Students all have different ranges of capabilities, different speeds of learning, and different learning modalities. Every student is not the same and while every student should have the same opportunities in our egalitarian society, without school choice that will never be the case. However, working within the confines of equal access, it is unfair to deny any group – including high achievers – the appropriate challenge to allow them to become the best they can be.

Doesn’t that seem fair and egalitarian?

On Sunday, Minot Daily News published a wonderful, uplifting cover story by Andrea Johnson on the effort to provide gifted children – potential high achievers — with learning at their level. If you didn’t read it, check it out at www.minotdailynews.com/news/local-news/2019/02/on-a-journey-to-learning.

The Journey School-Within-a-School for the Gifted program at Edison Elementary in Minot is a brilliant example of the district catering to the needs of gifted students. Other children in the district who have been identified as gifted are served in other settings, including the one day a week Program for Academic Challenge in Education. Children in the PACE program attend classes at their home schools for four days a week and are bused to Edison one day a week for academic enrichment activities. Other high-ability students in the district attend their home schools and their regular classroom teachers work with them to differentiate instruction.

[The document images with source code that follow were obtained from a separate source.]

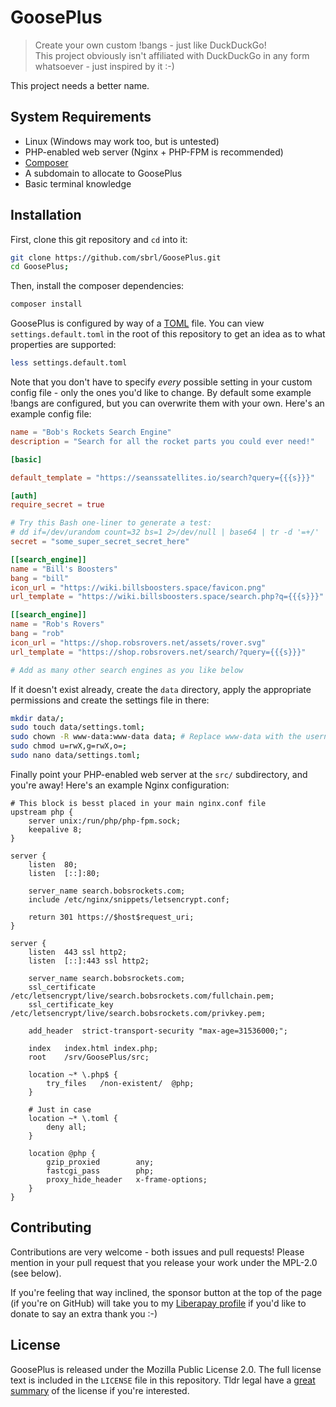# GoosePlus

> Create your own custom !bangs - just like DuckDuckGo!  
> This project obviously isn't affiliated with DuckDuckGo in any form whatsoever - just inspired by it :-)

This project needs a better name.

## System Requirements
 - Linux (Windows may work too, but is untested)
 - PHP-enabled web server (Nginx + PHP-FPM is recommended)
 - [Composer](https://getcomposer.org/)
 - A subdomain to allocate to GoosePlus
 - Basic terminal knowledge

## Installation
First, clone this git repository and `cd` into it:

```bash
git clone https://github.com/sbrl/GoosePlus.git
cd GoosePlus;
```

Then, install the composer dependencies:

```bash
composer install
```

GoosePlus is configured by way of a [TOML](https://toml.io/) file. You can view `settings.default.toml` in the root of this repository to get an idea as to what properties are supported:

```bash
less settings.default.toml
```

Note that you don't have to specify *every* possible setting in your custom config file - only the ones you'd like to change. By default some example !bangs are configured, but you can overwrite them with your own. Here's an example config file:

```toml
name = "Bob's Rockets Search Engine"
description = "Search for all the rocket parts you could ever need!"

[basic]

default_template = "https://seanssatellites.io/search?query={{{s}}}"

[auth]
require_secret = true

# Try this Bash one-liner to generate a test:
# dd if=/dev/urandom count=32 bs=1 2>/dev/null | base64 | tr -d '=+/'
secret = "some_super_secret_secret_here"

[[search_engine]]
name = "Bill's Boosters"
bang = "bill"
icon_url = "https://wiki.billsboosters.space/favicon.png"
url_template = "https://wiki.billsboosters.space/search.php?q={{{s}}}"

[[search_engine]]
name = "Rob's Rovers"
bang = "rob"
icon_url = "https://shop.robsrovers.net/assets/rover.svg"
url_template = "https://shop.robsrovers.net/search/?query={{{s}}}"

# Add as many other search engines as you like below
```

If it doesn't exist already, create the `data` directory, apply the appropriate permissions and create the settings file in there:

```bash
mkdir data/;
sudo touch data/settings.toml;
sudo chown -R www-data:www-data data; # Replace www-data with the username that your web server runs as
sudo chmod u=rwX,g=rwX,o=;
sudo nano data/settings.toml;
```

Finally point your PHP-enabled web server at the `src/` subdirectory, and you're away! Here's an example Nginx configuration:

```nginx
# This block is besst placed in your main nginx.conf file
upstream php {
	server unix:/run/php/php-fpm.sock;
	keepalive 8;
}

server {
	listen	80;
	listen	[::]:80;
	
	server_name search.bobsrockets.com;
	include	/etc/nginx/snippets/letsencrypt.conf;
	
	return 301 https://$host$request_uri;
}

server {
	listen	443 ssl http2;
	listen	[::]:443 ssl http2;
	
	server_name	search.bobsrockets.com;
	ssl_certificate		/etc/letsencrypt/live/search.bobsrockets.com/fullchain.pem;
	ssl_certificate_key	/etc/letsencrypt/live/search.bobsrockets.com/privkey.pem;
	
	add_header	strict-transport-security "max-age=31536000;";
	
	index	index.html index.php;
	root	/srv/GoosePlus/src;
	
	location ~* \.php$ {
		try_files	/non-existent/	@php;
	}
	
	# Just in case
	location ~* \.toml {
		deny all;
	}
	
	location @php {
		gzip_proxied		any;
		fastcgi_pass		php;
		proxy_hide_header	x-frame-options;
	}
}
```


## Contributing
Contributions are very welcome - both issues and pull requests! Please mention in your pull request that you release your work under the MPL-2.0 (see below).

If you're feeling that way inclined, the sponsor button at the top of the page (if you're on GitHub) will take you to my [Liberapay profile](https://liberapay.com/sbrl) if you'd like to donate to say an extra thank you :-)


## License
GoosePlus is released under the Mozilla Public License 2.0. The full license text is included in the `LICENSE` file in this repository. Tldr legal have a [great summary](https://tldrlegal.com/license/mozilla-public-license-2.0-(mpl-2)) of the license if you're interested.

Notably, children who have been identified as gifted and placed in the Journey or the PACE program who also have learning disabilities also continue to receive special education services, said Wendy Altendorf, director of the Gifted and Talented Program.

Unlike neighboring Minnesota and Montana, North Dakota does not mandate that school districts provide services for students who have been identified as gifted or specify how students are chosen for gifted and talented education programs. Here is an example of the district here being more visionary and ahead of others.

Bravo to the district and to Altendorf, who told MDN she has spent the past 15 years advocating for a change in the school district’s approach to gifted and talented education.

Decades ago, it was common for schools to invest in challenging gifted students. It was considered a national priority for public schools to help high achievers reach their capabilities. Somewhere along the line, the focus – in programs and funding – became fixated on serving students with learning and other disabilities. Those students had previously been underserviced, for sure, and the goal of serving these students is only unequivocably ethical.

But one group of students shouldn’t be denied services to the advantage of another. In many parts of this country, this is what happened.

That’s unfair. Many think students who drop out of high school do so because they’re poor or troubled students. Some also drop out because public schools have nothing left to offer them.

Hopefully opportunities like these expand.

It’s the right thing to do.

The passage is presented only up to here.